Припоминаю и только сейчас извиняюсь. После ужина генерал Захаров, как командир дивизии, сказал мне: 'Завтра в 9.00 зайдите ко мне в кабине'/ Бокун ошибается. Захаров Георгий Нефедович воинское звание 'генерал-майор авиации' получил в годы войны 1941-1945 гг.) Я явился и получил от командира дивизии такое распоряжение: приступить к выполнению своих обязанностей, а как их выполнять, не мне, мол, вас учить. Вот в таком духе мы и дальше взаимодействовали при исполнении служебных обязанностей.
Недолго мне пришлось поработать в этой дивизии. По телеграфному вызову мне приказано было явиться в Москву лично к начальнику ВВС тов. Рычагову. 2 февраля 1941 г. я представился ему. Он задал мне вопрос: 'Кто вас направил в строевую часть, когда мы нуждаемся больше в школьных руководителях?' А потом говорит: 'Вы будете назначены начальником Борисоглебской школы'. И я поехал по назначению в Борисоглебск, а семья осталась в Минске – детям нужно было закончить учебный год.
22 июня 1941 года грянула война.
Прослушав по радио выступление Молотова, я собрал офицерский состав и, не дожидаясь распоряжения командования, вскрыл мобилизационный план и разъяснил особенности его выполнения. На второй день я выслал свою служебную автомашину ЗИС-101, снабдив шофера охранными документами с заданием взять в Минске мою семью и привезти в Борисоглебск. Через три дня автомашина возвратилась без семьи. Шофер доложил, что с трудом доехал до Орши, а дальше его не пустила комендатура. На девятый день войны, не получая никаких распоряжений из Москвы, я решил лететь на самолете УТ-2 в Орел, где был расположен штаб ВВС округа, которому я подчинялся в оперативном отношении. Я хотел получить служебные указания и просить командующего разрешить мне слетать в Минск за семьей.
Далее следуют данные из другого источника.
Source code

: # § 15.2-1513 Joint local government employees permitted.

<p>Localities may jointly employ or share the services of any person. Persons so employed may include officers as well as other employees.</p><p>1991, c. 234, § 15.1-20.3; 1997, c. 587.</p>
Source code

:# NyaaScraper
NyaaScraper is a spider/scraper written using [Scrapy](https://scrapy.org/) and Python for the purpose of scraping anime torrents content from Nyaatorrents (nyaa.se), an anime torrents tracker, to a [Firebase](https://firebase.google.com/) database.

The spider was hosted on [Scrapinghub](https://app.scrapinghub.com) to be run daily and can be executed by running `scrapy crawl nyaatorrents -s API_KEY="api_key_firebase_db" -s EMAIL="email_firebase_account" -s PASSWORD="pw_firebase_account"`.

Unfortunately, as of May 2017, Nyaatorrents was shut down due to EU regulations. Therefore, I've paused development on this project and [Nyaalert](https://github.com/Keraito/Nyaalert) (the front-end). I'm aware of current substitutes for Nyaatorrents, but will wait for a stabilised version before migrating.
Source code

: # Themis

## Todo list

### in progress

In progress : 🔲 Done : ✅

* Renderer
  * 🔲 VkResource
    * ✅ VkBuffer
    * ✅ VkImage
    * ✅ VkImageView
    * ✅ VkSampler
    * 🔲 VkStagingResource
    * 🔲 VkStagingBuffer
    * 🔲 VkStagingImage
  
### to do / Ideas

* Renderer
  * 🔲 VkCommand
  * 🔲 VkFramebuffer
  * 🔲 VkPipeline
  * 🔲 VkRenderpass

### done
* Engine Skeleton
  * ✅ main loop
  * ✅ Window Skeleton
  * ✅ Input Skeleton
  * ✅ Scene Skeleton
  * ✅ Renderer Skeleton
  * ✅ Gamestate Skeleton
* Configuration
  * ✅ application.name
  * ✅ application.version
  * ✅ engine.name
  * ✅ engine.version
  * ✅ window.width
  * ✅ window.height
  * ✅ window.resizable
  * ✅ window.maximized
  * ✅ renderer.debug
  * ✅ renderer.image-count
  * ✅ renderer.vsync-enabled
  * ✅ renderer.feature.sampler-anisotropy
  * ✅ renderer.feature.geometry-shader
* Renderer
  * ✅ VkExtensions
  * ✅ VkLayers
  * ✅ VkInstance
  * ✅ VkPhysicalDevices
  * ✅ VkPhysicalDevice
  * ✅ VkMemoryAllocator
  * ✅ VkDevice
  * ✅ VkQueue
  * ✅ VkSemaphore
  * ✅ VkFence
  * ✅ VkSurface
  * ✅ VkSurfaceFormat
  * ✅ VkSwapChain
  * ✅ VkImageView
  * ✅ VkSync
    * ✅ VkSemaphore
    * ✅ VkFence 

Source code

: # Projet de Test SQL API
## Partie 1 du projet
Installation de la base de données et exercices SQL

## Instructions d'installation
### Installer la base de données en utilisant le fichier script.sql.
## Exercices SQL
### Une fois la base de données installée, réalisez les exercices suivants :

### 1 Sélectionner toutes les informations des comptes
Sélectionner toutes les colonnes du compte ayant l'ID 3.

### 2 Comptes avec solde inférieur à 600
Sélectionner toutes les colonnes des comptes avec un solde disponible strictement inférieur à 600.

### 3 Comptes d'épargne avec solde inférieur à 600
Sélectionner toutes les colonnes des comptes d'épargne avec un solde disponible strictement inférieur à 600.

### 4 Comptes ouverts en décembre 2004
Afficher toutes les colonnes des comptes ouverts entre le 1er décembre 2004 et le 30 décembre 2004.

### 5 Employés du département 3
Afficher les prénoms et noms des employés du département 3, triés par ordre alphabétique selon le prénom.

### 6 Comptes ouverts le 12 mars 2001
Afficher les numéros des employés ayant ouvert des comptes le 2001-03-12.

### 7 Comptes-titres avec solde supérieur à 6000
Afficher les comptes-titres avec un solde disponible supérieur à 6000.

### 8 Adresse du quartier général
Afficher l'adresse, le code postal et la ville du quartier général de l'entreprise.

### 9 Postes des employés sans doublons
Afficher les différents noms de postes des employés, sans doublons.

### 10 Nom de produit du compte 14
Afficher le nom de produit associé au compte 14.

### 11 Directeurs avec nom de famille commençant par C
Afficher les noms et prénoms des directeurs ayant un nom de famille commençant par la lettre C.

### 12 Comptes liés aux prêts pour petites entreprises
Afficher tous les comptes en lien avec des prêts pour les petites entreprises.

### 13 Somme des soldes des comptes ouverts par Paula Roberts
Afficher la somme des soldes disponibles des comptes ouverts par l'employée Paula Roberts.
Аэродром в Орле был настолько загружен самолетами с фронта, что оставалась только узенькая полоска для посадки. В кабинете командующего ВВС округа мне пришлось быть свидетелем такого эпизода. За столом сидел командующий округом генерал-майор Андриашенко, рядом с ним начштаба т. Акопян. На диване – полуразвалившись, полковник, а по кабинету расхаживал старший лейтенант, который, не стесняясь в выражениях, с нецензурной бранью поносил генерала, который, не выдержав таких оскорблений, ушел из кабинета, по пути заявив: 'Я уже трое суток не спал. Командуйте вы за меня'. Старший лейтенант бросил реплику: 'Больше сюда не вернешься'. Когда все вышли, остался только начштаба Акопян.